Records supplied:

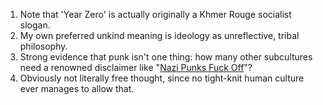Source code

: <div class="footnotes">

<ol>
    <!-- 1 -->
    <li class="footnote" id="fn:1">
		Note that 'Year Zero' is actually originally a Khmer Rouge socialist slogan.
	</li>
	<!--  -->
	<li class="footnote" id="fn:2">
		My own preferred unkind meaning is ideology as unreflective, tribal philosophy.
	</li>
	<!--  -->
	<li class="footnote" id="fn:3">
		Strong evidence that punk isn't one thing: how many other subcultures need a renowned disclaimer like "<a href="{{nazi}}">Nazi Punks Fuck Off</a>"?
	</li>
	<!--  -->
	<li class="footnote" id="fn:4">
		Obviously not literally free thought, since no tight-knit human culture ever manages to allow that.
	</li>
</ol>

</div>
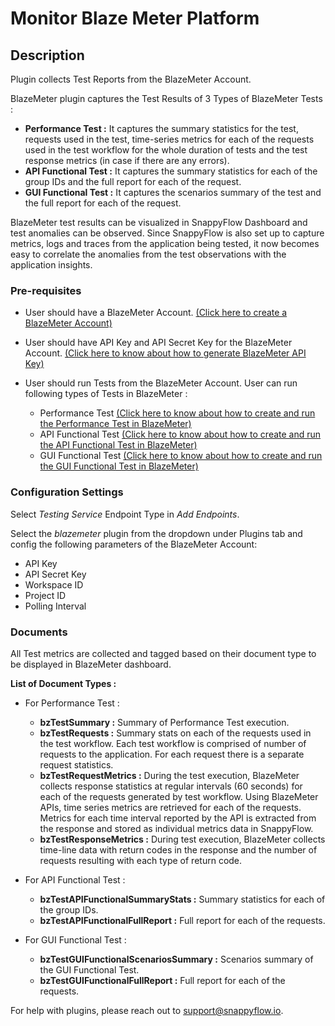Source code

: # Monitor Blaze Meter Platform

## Description

Plugin collects Test Reports from the BlazeMeter Account. 

BlazeMeter plugin captures the Test Results of 3 Types of BlazeMeter Tests : 
* **Performance Test :** It captures the summary statistics for the test, requests used in the test, time-series metrics for each of the requests used in the test workflow for the whole duration of tests and the test response metrics (in case if there are any errors).
* **API Functional Test :** It captures the summary statistics for each of the group IDs and the full report for each of the request.
* **GUI Functional Test :** It captures the scenarios summary of the test and the full report for each of the request.

BlazeMeter test results can be visualized in SnappyFlow Dashboard and test anomalies can be observed. Since SnappyFlow is also set up to capture metrics, logs and traces from the application being tested, it now becomes easy to correlate the anomalies from the test observations with the application insights.

###  Pre-requisites 

* User should have a BlazeMeter Account. [(Click here to create a BlazeMeter Account)](https://auth.blazemeter.com/auth/realms/blazect/protocol/openid-connect/registrations?client_id=account&response_type=code&redirect_uri=https%3A%2F%2Fauth.blazemeter.com)
* User should have API Key and API Secret Key for the BlazeMeter Account.
[(Click here to know about how to generate BlazeMeter API Key)](https://guide.blazemeter.com/hc/en-us/articles/115002213289-BlazeMeter-API-keys--BlazeMeter-API-keys-)
* User should run Tests from the BlazeMeter Account. User can run following types of Tests in BlazeMeter :

    * Performance Test [(Click here to know about how to create and run the Performance Test in BlazeMeter)](https://guide.blazemeter.com/hc/en-us/articles/115005906109-Creating-a-Performance-Test-Creating-a-Performance-Test)
    * API Functional Test [(Click here to know about how to create and run the API Functional Test in BlazeMeter)](https://guide.blazemeter.com/hc/en-us/articles/115003729845-Creating-an-API-Functional-Test-Creating-an-API-Functional-Test)
    * GUI Functional Test [(Click here to know about how to create and run the GUI Functional Test in BlazeMeter)](https://guide.blazemeter.com/hc/en-us/articles/360000700158--GUI-Functional-Testing-Overview--GUI-Functional-Testing-Overview)

###  Configuration Settings 

Select *Testing Service* Endpoint Type in *Add Endpoints*.

Select the *blazemeter* plugin from the dropdown under Plugins tab and config the following parameters of the BlazeMeter Account:
- API Key
- API Secret Key
- Workspace ID
- Project ID
- Polling Interval

###  Documents  

All Test metrics are collected and tagged based on their document type to be displayed in BlazeMeter dashboard.

**List of Document Types :** 

* For Performance Test : 

    * **bzTestSummary :** Summary of Performance Test execution.
    * **bzTestRequests :** Summary stats on each of the requests used in the test workflow. Each test workflow is comprised of number of requests to the application. For each request there is a separate request statistics.
    * **bzTestRequestMetrics :** During the test execution, BlazeMeter collects response statistics at regular intervals (60 seconds) for each of the requests generated by test workflow. Using BlazeMeter APIs, time series metrics are retrieved for each of the requests. Metrics for each time interval reported by the API is extracted from the response and stored as individual metrics data in SnappyFlow.
    * **bzTestResponseMetrics :** During test execution, BlazeMeter collects time-line data with return codes in the response and the number of requests resulting with each type of return code.

* For API Functional Test : 

    * **bzTestAPIFunctionalSummaryStats :** Summary statistics for each of the group IDs.
    * **bzTestAPIFunctionalFullReport :** Full report for each of the requests.

* For GUI Functional Test : 

    * **bzTestGUIFunctionalScenariosSummary :** Scenarios summary of the GUI Functional Test.
    * **bzTestGUIFunctionalFullReport :** Full report for each of the requests.

For help with plugins, please reach out to [support@snappyflow.io](mailto:support@snappyflow.io).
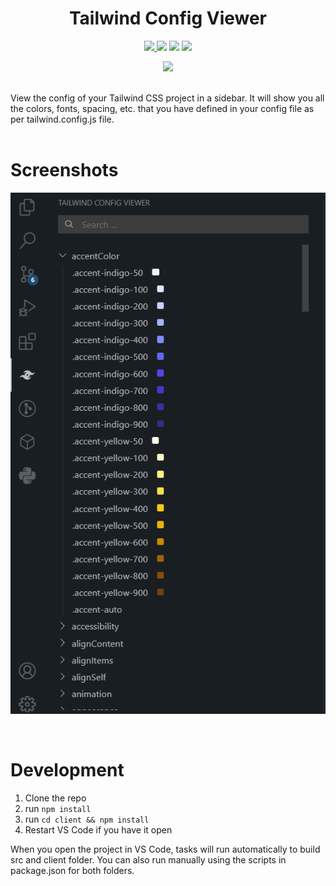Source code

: <h1 align="center">Tailwind Config Viewer</h1>
<p align="center">
<a target="_blank" href="https://www.npmjs.com/package/@kalimahapps/eslint-config">
  <img src="https://img.shields.io/badge/ESLint%20Config-kalimahapps-blue?style=flat-square">
</a>
<a target="_blank" href="https://marketplace.visualstudio.com/items?itemName=KalimahApps.tailwind-config-viewer">
  <img src="https://img.shields.io/visual-studio-marketplace/v/KalimahApps.tailwind-config-viewer?style=flat-square"></a>
  <a target="_blank" href="https://marketplace.visualstudio.com/items?itemName=KalimahApps.tailwind-config-viewer">
  <img src="https://img.shields.io/visual-studio-marketplace/azure-devops/installs/total/KalimahApps.tailwind-config-viewer?style=flat-square"></a>
<a target="_blank" href="https://marketplace.visualstudio.com/items?itemName=KalimahApps.tailwind-config-viewer">
  <img src="https://img.shields.io/visual-studio-marketplace/d/KalimahApps.tailwind-config-viewer?style=flat-square"></a>
</p>
<p align="center">
<a target=_blank href="https://twitter.com/KalimahApps">
  <img src="https://img.shields.io/twitter/follow/KalimahApps?style=for-the-badge">
</a>
</p>
<br>
View the config of your Tailwind CSS project in a sidebar. It will show you all the colors, fonts, spacing, etc. that you have defined in your config file as per tailwind.config.js file.

<br>
<br>

# Screenshots
![Alt text](screenshots/accent-colors.png)

<br>

# Development
1. Clone the repo
2. run `npm install`
3. run `cd client && npm install`
4. Restart VS Code if you have it open

When you open the project in VS Code, tasks will run automatically to build src and client folder. You can also run manually using the scripts in package.json for both folders.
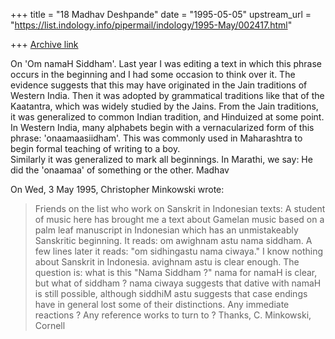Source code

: +++
title = "18 Madhav Deshpande"
date = "1995-05-05"
upstream_url = "https://list.indology.info/pipermail/indology/1995-May/002417.html"

+++
[Archive link](https://list.indology.info/pipermail/indology/1995-May/002417.html)

On 'Om namaH Siddham'.
	Last year I was editing a text in which this phrase occurs in the 
beginning and I had some occasion to think over it.  The evidence 
suggests that this may have originated in the Jain traditions of Western 
India.  Then it was adopted by grammatical traditions like that of the 
Kaatantra, which was widely studied by the Jains.  From the Jain 
traditions, it was generalized to common Indian tradition, and Hinduized 
at some point.  In Western India, many alphabets begin with a 
vernacularized form of this phrase:  'onaamaasiidham'.  This was commonly 
used in Maharashtra to begin formal teaching of writing to a boy.  
Similarly it was generalized to mark all beginnings.  In Marathi, we 
say:  He did the 'onaamaa' of something or the other.
	Madhav

On Wed, 3 May 1995, Christopher Minkowski wrote:

> Friends on the list who work on Sanskrit in Indonesian texts:
>         A student of music here has brought me a text about Gamelan music
> based on a palm leaf manuscript in Indonesian which has an unmistakeably
> Sanskritic beginning.  It reads: om awighnam astu nama siddham.  A few
> lines later it reads:  "om sidhingastu nama ciwaya."  I know nothing about
> Sanskrit in Indonesia.  avighnam astu is clear enough.  The question is:
> what is this "Nama Siddham ?"  nama for namaH is clear, but what of siddham
> ? nama ciwaya suggests that dative with namaH is still possible, although
> siddhiM astu suggests that case endings have in general lost some of their
> distinctions.
>         Any immediate reactions ?  Any reference works to turn to ?
> Thanks,
> C. Minkowski,  Cornell
> 
>  
> 





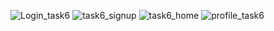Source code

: ![Login_task6](https://github.com/Ghaida-Medhat/Task5-6/assets/142424570/8d943a63-7773-46d8-a910-2e211b1ac2b1)
![task6_signup](https://github.com/Ghaida-Medhat/Task5-6/assets/142424570/a53f02f0-423f-40b1-8c76-b7859a23b230)
![task6_home](https://github.com/Ghaida-Medhat/Task5-6/assets/142424570/8b126f30-0fdf-47f6-95ca-f867bce139d1)
![profile_task6](https://github.com/Ghaida-Medhat/Task5-6/assets/142424570/262fb3e4-0928-4c73-a2a4-35912516b0d6)



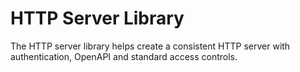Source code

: # HTTP Server Library

The HTTP server library helps create a consistent HTTP server with authentication, OpenAPI and standard access controls.

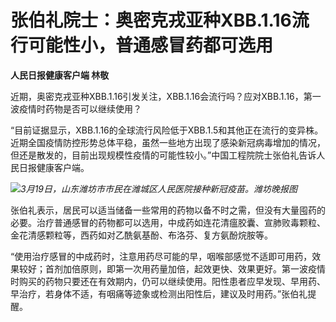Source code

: # 张伯礼院士：奥密克戎亚种XBB.1.16流行可能性小，普通感冒药都可选用

**人民日报健康客户端 林敬**

近期，奥密克戎亚种XBB.1.16引发关注，XBB.1.16会流行吗？应对XBB.1.16，第一波疫情时药物是否可以继续使用？

“目前证据显示，XBB.1.16的全球流行风险低于XBB.1.5和其他正在流行的变异株。近期全国疫情防控形势总体平稳，虽然一些地方出现了感染新冠病毒增加的情况，但还是散发的，目前出现规模性疫情的可能性较小。”中国工程院院士张伯礼告诉人民日报健康客户端。

![](https://inews.gtimg.com/om_bt/ONBfdXTgPGldwH6o-Gt3lDKe9oR4CyhUl_voNf6vLspeAAA/1000)_3月19日，山东潍坊市市民在潍城区人民医院接种新冠疫苗。潍坊晚报图_

张伯礼表示，居民可以适当储备一些常用的药物以备不时之需，但没有大量囤药的必要。治疗普通感冒的药物都可以选用，中成药如连花清瘟胶囊、宣肺败毒颗粒、金花清感颗粒等，西药如对乙酰氨基酚、布洛芬、复方氨酚烷胺等。

“使用治疗感冒的中成药时，注意用药尽可能的早，咽喉部感觉不适即可用药，效果较好；首剂加倍原则，即第一次用药量加倍，起效更快、效果更好。第一波疫情时购买的药物只要还在有效期内，仍可以继续使用。阳性患者应早发现、早用药、早治疗，若身体不适，有咽痛等迹象或检测出阳性后，建议及时用药。”张伯礼提醒。

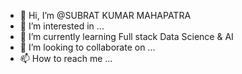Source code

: - 👋 Hi, I’m @SUBRAT KUMAR MAHAPATRA
- 👀 I’m interested in ...
- 🌱 I’m currently learning Full stack Data Science & AI
- 💞️ I’m looking to collaborate on ...
- 📫 How to reach me ...

<!---
SUBRATKUMARMAHAPATRA/SUBRATKUMARMAHAPATRA is a ✨ special ✨ repository because its `README.md` (this file) appears on your GitHub profile.
You can click the Preview link to take a look at your changes.
--->
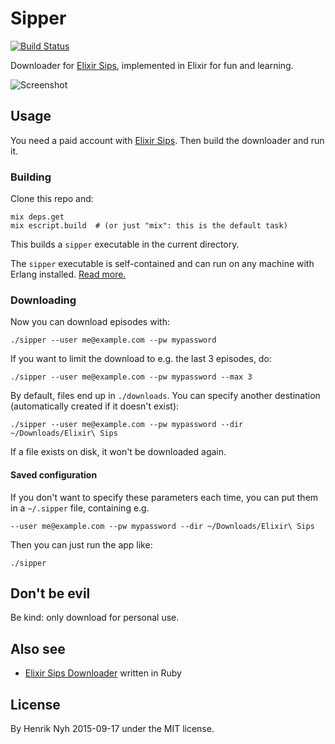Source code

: # Sipper

[![Build Status](https://travis-ci.org/henrik/sipper.svg?branch=master)](https://travis-ci.org/henrik/sipper)

Downloader for [Elixir Sips](http://elixirsips.com/), implemented in Elixir for fun and learning.

![Screenshot](https://s3.amazonaws.com/f.cl.ly/items/2D1L0x0e1d2D2x2L3D3o/sipper.gif)


## Usage

You need a paid account with [Elixir Sips](http://elixirsips.com/). Then build the downloader and run it.

### Building

Clone this repo and:

    mix deps.get
    mix escript.build  # (or just "mix": this is the default task)

This builds a `sipper` executable in the current directory.

The `sipper` executable is self-contained and can run on any machine with Erlang installed. [Read more.](http://elixir-lang.org/docs/master/mix/Mix.Tasks.Escript.Build.html)

### Downloading

Now you can download episodes with:

    ./sipper --user me@example.com --pw mypassword

If you want to limit the download to e.g. the last 3 episodes, do:

    ./sipper --user me@example.com --pw mypassword --max 3

By default, files end up in `./downloads`. You can specify another destination (automatically created if it doesn't exist):

    ./sipper --user me@example.com --pw mypassword --dir ~/Downloads/Elixir\ Sips

If a file exists on disk, it won't be downloaded again.

#### Saved configuration

If you don't want to specify these parameters each time, you can put them in a `~/.sipper` file, containing e.g.

    --user me@example.com --pw mypassword --dir ~/Downloads/Elixir\ Sips

Then you can just run the app like:

    ./sipper


## Don't be evil

Be kind: only download for personal use.


## Also see

* [Elixir Sips Downloader](https://github.com/benjamintanweihao/elixir-sips-downloader) written in Ruby


## License

By Henrik Nyh 2015-09-17 under the MIT license.
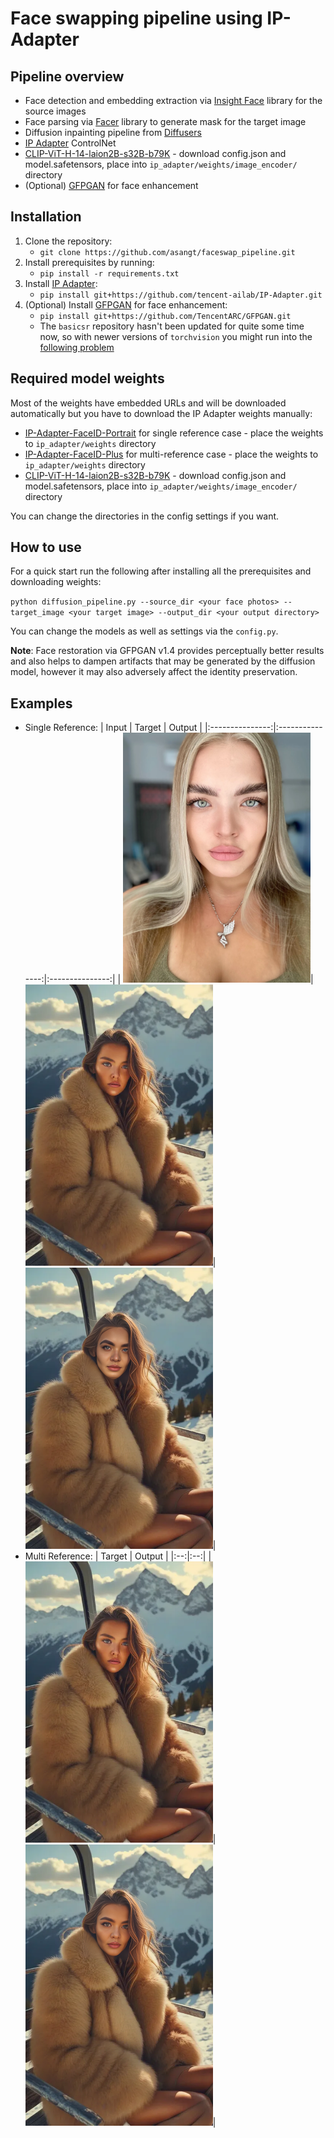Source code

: # Face swapping pipeline using IP-Adapter

## Pipeline overview

- Face detection and embedding extraction via [Insight Face](https://github.com/deepinsight/insightface) library for the source images
- Face parsing via [Facer](https://github.com/FacePerceiver/facer) library to generate mask for the target image
- Diffusion inpainting pipeline from [Diffusers](https://github.com/huggingface/diffusers)
- [IP Adapter](https://github.com/tencent-ailab/IP-Adapter) ControlNet
- [CLIP-ViT-H-14-laion2B-s32B-b79K](https://huggingface.co/h94/IP-Adapter/tree/main/models/image_encoder) - download config.json and model.safetensors, place into `ip_adapter/weights/image_encoder/` directory
- (Optional) [GFPGAN](https://github.com/TencentARC/GFPGAN) for face enhancement

## Installation

1. Clone the repository:
   - `git clone https://github.com/asangt/faceswap_pipeline.git`
2. Install prerequisites by running:
   - `pip install -r requirements.txt`
3. Install [IP Adapter](https://github.com/tencent-ailab/IP-Adapter):
   - `pip install git+https://github.com/tencent-ailab/IP-Adapter.git`
4. (Optional) Install [GFPGAN](https://github.com/TencentARC/GFPGAN) for face enhancement:
   - `pip install git+https://github.com/TencentARC/GFPGAN.git`
   - The `basicsr` repository hasn't been updated for quite some time now, so with newer versions of `torchvision` you might run into the [following problem](https://github.com/AUTOMATIC1111/stable-diffusion-webui/issues/13985)

## Required model weights

Most of the weights have embedded URLs and will be downloaded automatically but you have to download the IP Adapter weights manually:

- [IP-Adapter-FaceID-Portrait](https://huggingface.co/h94/IP-Adapter-FaceID/blob/main/ip-adapter-faceid-portrait_sd15.bin) for single reference case - place the weights to `ip_adapter/weights` directory
- [IP-Adapter-FaceID-Plus](https://huggingface.co/h94/IP-Adapter-FaceID/blob/main/ip-adapter-faceid-portrait_sd15.bin) for multi-reference case - place the weights to `ip_adapter/weights` directory
- [CLIP-ViT-H-14-laion2B-s32B-b79K](https://huggingface.co/h94/IP-Adapter/tree/main/models/image_encoder) - download config.json and model.safetensors, place into `ip_adapter/weights/image_encoder/` directory

You can change the directories in the config settings if you want.

## How to use

For a quick start run the following after installing all the prerequisites and downloading weights:

`python diffusion_pipeline.py --source_dir <your face photos> --target_image <your target image> --output_dir <your output directory>`

You can change the models as well as settings via the `config.py`.

**Note**: Face restoration via GFPGAN v1.4 provides perceptually better results and also helps to dampen artifacts that may be generated by the diffusion model, however it may also adversely affect the identity preservation.

## Examples

- Single Reference:
  | Input           | Target          | Output          |
  |:---------------:|:---------------:|:---------------:|
  | <img src="assets/single_ref_input.jpg" width="300">| <img src="assets/target.jpg" width="300">|<img src="assets/single_ref.png" width="300">|
- Multi Reference:
  | Target | Output |
  |:--:|:--:|
  |<img src="assets/target.jpg" width="300">|<img src="assets/multi_ref.png" width="300">|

Problem to solve: Read the records above. Show each line that has the string "Medhat".

Your solution:
: ![Login_task6](https://github.com/Ghaida-Medhat/Task5-6/assets/142424570/8d943a63-7773-46d8-a910-2e211b1ac2b1)
![task6_signup](https://github.com/Ghaida-Medhat/Task5-6/assets/142424570/a53f02f0-423f-40b1-8c76-b7859a23b230)
![task6_home](https://github.com/Ghaida-Medhat/Task5-6/assets/142424570/8b126f30-0fdf-47f6-95ca-f867bce139d1)
![profile_task6](https://github.com/Ghaida-Medhat/Task5-6/assets/142424570/262fb3e4-0928-4c73-a2a4-35912516b0d6)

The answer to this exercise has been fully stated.